§ WHAT IS EXPECTED:
Every line below that holds the string "system" should be copied out.

§ STUDY MATERIAL:
>>>
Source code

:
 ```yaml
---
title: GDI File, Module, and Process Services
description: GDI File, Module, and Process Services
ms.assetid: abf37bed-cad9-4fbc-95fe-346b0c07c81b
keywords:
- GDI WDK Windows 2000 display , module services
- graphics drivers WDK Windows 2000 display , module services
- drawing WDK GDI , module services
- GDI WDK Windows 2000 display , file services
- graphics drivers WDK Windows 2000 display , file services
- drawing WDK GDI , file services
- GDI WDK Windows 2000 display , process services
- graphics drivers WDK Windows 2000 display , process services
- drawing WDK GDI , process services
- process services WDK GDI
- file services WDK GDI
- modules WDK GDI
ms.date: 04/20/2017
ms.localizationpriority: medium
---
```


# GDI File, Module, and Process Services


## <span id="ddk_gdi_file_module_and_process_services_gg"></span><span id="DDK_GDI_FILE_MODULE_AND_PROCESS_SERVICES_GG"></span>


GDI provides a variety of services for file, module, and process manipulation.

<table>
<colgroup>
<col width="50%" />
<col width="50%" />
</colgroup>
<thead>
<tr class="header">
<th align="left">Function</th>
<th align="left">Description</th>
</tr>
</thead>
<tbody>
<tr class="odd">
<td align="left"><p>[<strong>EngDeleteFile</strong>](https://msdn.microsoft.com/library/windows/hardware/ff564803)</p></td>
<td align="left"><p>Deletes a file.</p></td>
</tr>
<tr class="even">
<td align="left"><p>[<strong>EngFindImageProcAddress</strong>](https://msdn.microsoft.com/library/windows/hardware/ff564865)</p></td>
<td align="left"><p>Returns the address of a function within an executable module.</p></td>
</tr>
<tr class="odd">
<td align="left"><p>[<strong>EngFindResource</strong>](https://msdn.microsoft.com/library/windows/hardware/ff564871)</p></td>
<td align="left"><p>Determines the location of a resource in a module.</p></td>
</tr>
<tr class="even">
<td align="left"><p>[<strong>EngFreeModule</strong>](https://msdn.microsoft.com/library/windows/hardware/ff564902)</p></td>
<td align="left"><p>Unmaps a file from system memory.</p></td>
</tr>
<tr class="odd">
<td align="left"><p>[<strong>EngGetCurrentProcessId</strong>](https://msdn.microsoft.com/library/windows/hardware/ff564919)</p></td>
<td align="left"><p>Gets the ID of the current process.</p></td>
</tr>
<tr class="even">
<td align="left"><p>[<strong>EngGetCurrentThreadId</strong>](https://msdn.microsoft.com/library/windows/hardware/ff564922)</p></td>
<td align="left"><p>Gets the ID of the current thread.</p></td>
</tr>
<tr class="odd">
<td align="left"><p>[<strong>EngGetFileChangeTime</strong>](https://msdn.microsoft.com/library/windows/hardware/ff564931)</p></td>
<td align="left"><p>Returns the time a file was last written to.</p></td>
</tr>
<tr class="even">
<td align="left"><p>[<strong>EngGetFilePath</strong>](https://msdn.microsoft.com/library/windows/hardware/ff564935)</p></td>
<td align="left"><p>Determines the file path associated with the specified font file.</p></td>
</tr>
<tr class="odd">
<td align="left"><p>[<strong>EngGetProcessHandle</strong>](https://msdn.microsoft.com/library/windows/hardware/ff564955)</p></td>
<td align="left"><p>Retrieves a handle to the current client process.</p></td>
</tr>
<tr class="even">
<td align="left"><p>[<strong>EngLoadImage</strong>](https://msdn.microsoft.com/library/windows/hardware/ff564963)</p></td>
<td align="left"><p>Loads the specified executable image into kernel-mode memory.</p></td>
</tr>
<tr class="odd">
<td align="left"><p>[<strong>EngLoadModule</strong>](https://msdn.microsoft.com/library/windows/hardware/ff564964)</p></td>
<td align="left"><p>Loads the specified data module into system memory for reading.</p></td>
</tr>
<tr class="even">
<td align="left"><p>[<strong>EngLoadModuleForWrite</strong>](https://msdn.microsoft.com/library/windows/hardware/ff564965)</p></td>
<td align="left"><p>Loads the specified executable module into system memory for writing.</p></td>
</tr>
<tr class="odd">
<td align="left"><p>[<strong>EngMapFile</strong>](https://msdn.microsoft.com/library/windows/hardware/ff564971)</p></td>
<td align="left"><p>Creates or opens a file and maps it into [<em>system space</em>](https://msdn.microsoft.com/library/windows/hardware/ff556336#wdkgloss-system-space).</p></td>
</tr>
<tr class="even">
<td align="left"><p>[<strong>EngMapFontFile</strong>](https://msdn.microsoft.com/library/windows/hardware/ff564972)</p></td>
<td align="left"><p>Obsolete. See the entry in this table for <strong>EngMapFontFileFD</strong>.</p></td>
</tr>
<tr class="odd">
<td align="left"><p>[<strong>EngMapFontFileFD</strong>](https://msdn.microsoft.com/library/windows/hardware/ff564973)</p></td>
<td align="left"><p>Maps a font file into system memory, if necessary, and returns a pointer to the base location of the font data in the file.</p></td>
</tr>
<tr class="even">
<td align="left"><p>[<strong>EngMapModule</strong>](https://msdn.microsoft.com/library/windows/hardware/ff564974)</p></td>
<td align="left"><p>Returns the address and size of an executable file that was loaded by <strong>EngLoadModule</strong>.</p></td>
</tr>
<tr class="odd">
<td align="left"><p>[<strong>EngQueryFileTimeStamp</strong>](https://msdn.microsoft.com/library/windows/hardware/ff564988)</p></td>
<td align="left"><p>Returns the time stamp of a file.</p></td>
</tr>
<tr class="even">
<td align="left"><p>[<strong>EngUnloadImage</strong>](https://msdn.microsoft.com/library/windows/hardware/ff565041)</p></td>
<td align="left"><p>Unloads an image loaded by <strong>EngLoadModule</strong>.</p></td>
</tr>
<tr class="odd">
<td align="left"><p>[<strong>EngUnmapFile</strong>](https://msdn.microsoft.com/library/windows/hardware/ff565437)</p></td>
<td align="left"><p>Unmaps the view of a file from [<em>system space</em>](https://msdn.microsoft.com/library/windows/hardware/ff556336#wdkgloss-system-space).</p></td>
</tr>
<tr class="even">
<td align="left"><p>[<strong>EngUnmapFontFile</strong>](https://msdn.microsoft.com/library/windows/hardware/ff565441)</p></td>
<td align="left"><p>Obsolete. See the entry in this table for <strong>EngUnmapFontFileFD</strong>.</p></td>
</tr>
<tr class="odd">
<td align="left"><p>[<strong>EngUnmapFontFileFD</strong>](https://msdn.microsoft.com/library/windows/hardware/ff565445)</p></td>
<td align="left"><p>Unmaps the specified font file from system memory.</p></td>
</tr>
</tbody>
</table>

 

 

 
<<<
§ THE COMPLETED TASK:
<td align="left"><p>Unmaps a file from system memory.</p></td>
<td align="left"><p>Loads the specified data module into system memory for reading.</p></td>
<td align="left"><p>Loads the specified executable module into system memory for writing.</p></td>
<td align="left"><p>Creates or opens a file and maps it into [<em>system space</em>](https://msdn.microsoft.com/library/windows/hardware/ff556336#wdkgloss-system-space).</p></td>
<td align="left"><p>Maps a font file into system memory, if necessary, and returns a pointer to the base location of the font data in the file.</p></td>
<td align="left"><p>Unmaps the view of a file from [<em>system space</em>](https://msdn.microsoft.com/library/windows/hardware/ff556336#wdkgloss-system-space).</p></td>
<td align="left"><p>Unmaps the specified font file from system memory.</p></td>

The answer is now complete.